Nach einer mehrstündigen Sitzung am Sonnabend hatte Rüttgers seinen Entschluss bekannt gegeben. "Ich habe mich eingesetzt für eine Große Koalition, und ich werde jetzt nicht antreten im Landtag, um als Gegenpol zu einer rot-rot-grünen Zusammenarbeit zur Verfügung zu stehen", sagte der noch amtierende Ministerpräsident. Sein Landtagsmandat gebe er aber nicht auf. Auch den Landesvorsitz der nordrhein-westfälischen CDU will er mindestens bis zum Frühjahr 2011 behalten.

Nicht nur in Düsseldorf, auch in Berlin rätseln Rüttgers' Parteifreunde über diesen Schritt. Ein vollständiger, konsequenter Rückzug sähe anders aus. Es wird spekuliert, dass der Noch-Regierungschef auf ein schnelles Ende bei der rot-grünen Minderheitsregierung hofft und bei Neuwahlen als Spitzenkandidat ins Rennen gehen kann. Würde er den Parteivorsitz vorzeitig abgeben, hätte er seine allerletzte Chance auf ein politisches Comeback aus den Händen gegeben, heißt es in seinem Landesverband. Rüttgers selbst sagte dazu nur: "Ich habe dem Landesvorstand gesagt, dass ich mich nicht vom Acker mache."

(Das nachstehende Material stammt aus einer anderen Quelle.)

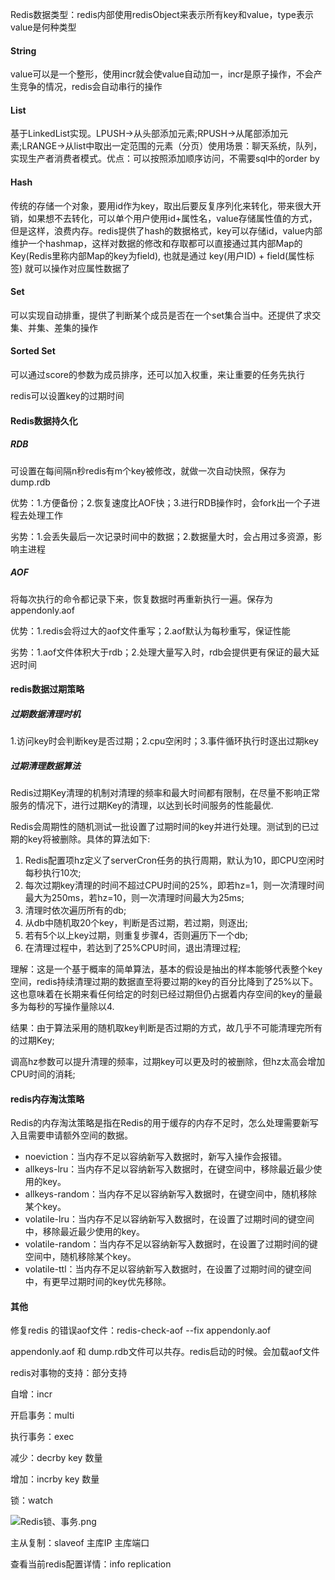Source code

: Redis数据类型：redis内部使用redisObject来表示所有key和value，type表示value是何种类型

#### String

​	value可以是一个整形，使用incr就会使value自动加一，incr是原子操作，不会产生竞争的情况，redis会自动串行的操作

#### List

​	基于LinkedList实现。LPUSH->从头部添加元素;RPUSH->从尾部添加元素;LRANGE->从list中取出一定范围的元素（分页）使用场景：聊天系统，队列，实现生产者消费者模式。优点：可以按照添加顺序访问，不需要sql中的order by

#### Hash

​	传统的存储一个对象，要用id作为key，取出后要反复序列化来转化，带来很大开销，如果想不去转化，可以单个用户使用id+属性名，value存储属性值的方式，但是这样，浪费内存。redis提供了hash的数据格式，key可以存储id，value内部维护一个hashmap，这样对数据的修改和存取都可以直接通过其内部Map的Key(Redis里称内部Map的key为field), 也就是通过 key(用户ID) + field(属性标签) 就可以操作对应属性数据了

#### Set

​	可以实现自动排重，提供了判断某个成员是否在一个set集合当中。还提供了求交集、并集、差集的操作

#### Sorted Set

​	可以通过score的参数为成员排序，还可以加入权重，来让重要的任务先执行

redis可以设置key的过期时间

#### Redis数据持久化

##### RDB

​	可设置在每间隔n秒redis有m个key被修改，就做一次自动快照，保存为dump.rdb

优势：1.方便备份；2.恢复速度比AOF快；3.进行RDB操作时，会fork出一个子进程去处理工作

劣势：1.会丢失最后一次记录时间中的数据；2.数据量大时，会占用过多资源，影响主进程

##### AOF

​	将每次执行的命令都记录下来，恢复数据时再重新执行一遍。保存为appendonly.aof

优势：1.redis会将过大的aof文件重写；2.aof默认为每秒重写，保证性能

劣势：1.aof文件体积大于rdb；2.处理大量写入时，rdb会提供更有保证的最大延迟时间

#### redis数据过期策略

##### 过期数据清理时机

​	1.访问key时会判断key是否过期；2.cpu空闲时；3.事件循环执行时逐出过期key

##### 过期清理数据算法

​	Redis过期Key清理的机制对清理的频率和最大时间都有限制，在尽量不影响正常服务的情况下，进行过期Key的清理，以达到长时间服务的性能最优.

Redis会周期性的随机测试一批设置了过期时间的key并进行处理。测试到的已过期的key将被删除。具体的算法如下:

1. Redis配置项hz定义了serverCron任务的执行周期，默认为10，即CPU空闲时每秒执行10次;
2. 每次过期key清理的时间不超过CPU时间的25%，即若hz=1，则一次清理时间最大为250ms，若hz=10，则一次清理时间最大为25ms;
3. 清理时依次遍历所有的db;
4. 从db中随机取20个key，判断是否过期，若过期，则逐出;
5. 若有5个以上key过期，则重复步骤4，否则遍历下一个db;
6. 在清理过程中，若达到了25%CPU时间，退出清理过程;

理解：这是一个基于概率的简单算法，基本的假设是抽出的样本能够代表整个key空间，redis持续清理过期的数据直至将要过期的key的百分比降到了25%以下。这也意味着在长期来看任何给定的时刻已经过期但仍占据着内存空间的key的量最多为每秒的写操作量除以4.

结果：由于算法采用的随机取key判断是否过期的方式，故几乎不可能清理完所有的过期Key;

调高hz参数可以提升清理的频率，过期key可以更及时的被删除，但hz太高会增加CPU时间的消耗;

#### redis内存淘汰策略

Redis的内存淘汰策略是指在Redis的用于缓存的内存不足时，怎么处理需要新写入且需要申请额外空间的数据。

- noeviction：当内存不足以容纳新写入数据时，新写入操作会报错。
- allkeys-lru：当内存不足以容纳新写入数据时，在键空间中，移除最近最少使用的key。
- allkeys-random：当内存不足以容纳新写入数据时，在键空间中，随机移除某个key。
- volatile-lru：当内存不足以容纳新写入数据时，在设置了过期时间的键空间中，移除最近最少使用的key。
- volatile-random：当内存不足以容纳新写入数据时，在设置了过期时间的键空间中，随机移除某个key。
- volatile-ttl：当内存不足以容纳新写入数据时，在设置了过期时间的键空间中，有更早过期时间的key优先移除。

#### 其他

修复redis 的错误aof文件：redis-check-aof --fix appendonly.aof

appendonly.aof 和 dump.rdb文件可以共存。redis启动的时候。会加载aof文件

redis对事物的支持：部分支持

自增：incr

开启事务：multi

执行事务：exec 

减少：decrby key 数量

增加：incrby key 数量

锁：watch

![Redis锁、事务.png](https://github.com/g453030291/building-java-tower/tree/master/images/Redis锁、事务.png)

主从复制：slaveof 主库IP 主库端口

查看当前redis配置详情：info replication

Doch selbst seine Bereitschaft zu einem Rückzug auf Raten soll nicht ohne Druck aus dem geschäftsführenden Vorstand erfolgt sein. Rüttgers habe durchblicken lassen, durchaus gegen Kraft antreten zu wollen und auch den Fraktionsvorsitz zu übernehmen. Dagegen habe sich die Runde klar ausgesprochen, ist aus dem Vorstand zu hören. Andere Teilnehmer berichten, Rüttgers habe nie auf den Fraktionsvorsitz gepocht. Dass es Meinungsverschiedenheiten gab, deutete der Parteichef nur an: "Es war ein Klima, in dem wir sehr offen miteinander geredet haben."

SPD-Chef Sigmar Gabriel sprach nach dem Rückzug vielleicht das aus, was man in der CDU so offen nicht sagen konnte. Rüttgers wolle sich offenbar die "erwartbare Demütigung ersparen, am Ende nicht alle Stimmen seiner eigenen und heillos zerstrittenen CDU zu bekommen", sagte Gabriel.

Der Regierungschef, der in den fünf Jahren seiner Amtszeit ein auf ihn persönlich zugeschnittenes Entscheidungssystem aufgebaut hatte, hinterlässt ein auffallendes Machtvakuum. Völlig offen ist daher, wer sich im Juli zur Wahl des Fraktionsvorsitzenden stellen wird. Im Falle einer Neuwahl würde dessen Name automatisch auch für eine Spitzenkandidatur infrage kommen. Genannt werden stets die drei bekannten Kronprinzen: Arbeitsminister Karl-Josef Laumann, Integrationsminister Armin Laschet und Generalsekretär Andreas Krautscheid. Auch in der möglichen Rüttgers-Nachfolge für den Landesvorsitz geht hinter den Kulissen die Suche bereits los. Bundesumweltminister Norbert Röttgen gilt als aussichtsreichster Kandidat, zumal er als Vertrauter von CDU-Chefin Angela Merkel mit Rückenwind aus dem Konrad-Adenauer-Haus rechnen kann.

Während die CDU allmählich die Oppositionsrolle annimmt, geht in der SPD die Debatte um die geplante Minderheitsregierung weiter. SPD-Landeschefin Hannelore Kraft warb am Wochenende um Unterstützung bei den Liberalen. Nichts sei im Moment unmöglich, es sei unglaublich viel in Bewegung, sagte sie dem "Spiegel". Auf mittlere Sicht schließe sie nicht aus, dass man auch bei der FDP Unterstützung finden könne. "Die FDP wird sich verändern, aber das braucht Zeit."